_Task prompt_:
In the data, extract each line that holds the string "html".

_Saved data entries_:
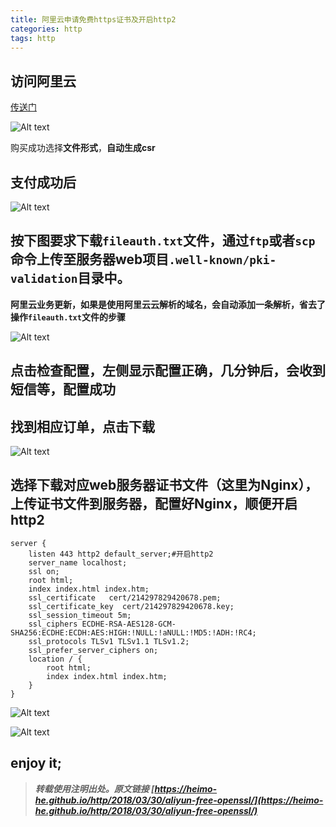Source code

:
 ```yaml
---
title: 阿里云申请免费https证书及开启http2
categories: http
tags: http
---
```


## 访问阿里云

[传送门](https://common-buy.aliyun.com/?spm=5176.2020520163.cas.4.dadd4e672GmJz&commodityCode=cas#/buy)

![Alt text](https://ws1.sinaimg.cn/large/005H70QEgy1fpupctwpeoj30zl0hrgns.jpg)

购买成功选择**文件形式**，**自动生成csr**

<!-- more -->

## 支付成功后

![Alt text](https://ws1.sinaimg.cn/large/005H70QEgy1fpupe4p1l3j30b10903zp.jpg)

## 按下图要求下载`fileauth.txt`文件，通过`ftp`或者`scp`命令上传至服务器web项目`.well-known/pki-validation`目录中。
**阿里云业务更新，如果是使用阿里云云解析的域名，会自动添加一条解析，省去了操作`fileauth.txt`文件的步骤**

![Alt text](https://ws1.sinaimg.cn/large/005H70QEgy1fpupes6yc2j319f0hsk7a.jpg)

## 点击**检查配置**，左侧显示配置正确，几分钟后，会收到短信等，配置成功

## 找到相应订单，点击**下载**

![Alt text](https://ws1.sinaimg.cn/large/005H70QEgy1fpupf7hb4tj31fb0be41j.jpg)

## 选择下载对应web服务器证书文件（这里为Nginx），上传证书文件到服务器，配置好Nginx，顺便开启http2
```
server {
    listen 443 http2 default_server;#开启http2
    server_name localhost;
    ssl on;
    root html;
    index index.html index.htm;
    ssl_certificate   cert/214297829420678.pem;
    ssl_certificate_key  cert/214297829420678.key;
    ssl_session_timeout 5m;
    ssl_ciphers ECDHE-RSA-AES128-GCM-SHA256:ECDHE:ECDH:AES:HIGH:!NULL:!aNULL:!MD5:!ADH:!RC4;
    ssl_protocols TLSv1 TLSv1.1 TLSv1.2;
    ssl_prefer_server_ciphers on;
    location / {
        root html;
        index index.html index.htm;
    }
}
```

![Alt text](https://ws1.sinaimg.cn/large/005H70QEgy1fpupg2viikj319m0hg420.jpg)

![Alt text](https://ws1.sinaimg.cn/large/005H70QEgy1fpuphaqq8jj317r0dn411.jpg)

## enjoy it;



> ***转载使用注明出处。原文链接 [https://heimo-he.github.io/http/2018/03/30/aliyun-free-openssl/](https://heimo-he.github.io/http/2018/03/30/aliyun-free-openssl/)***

_Solution to this exercise_:
    root html;
    index index.html index.htm;
        root html;
        index index.html index.htm;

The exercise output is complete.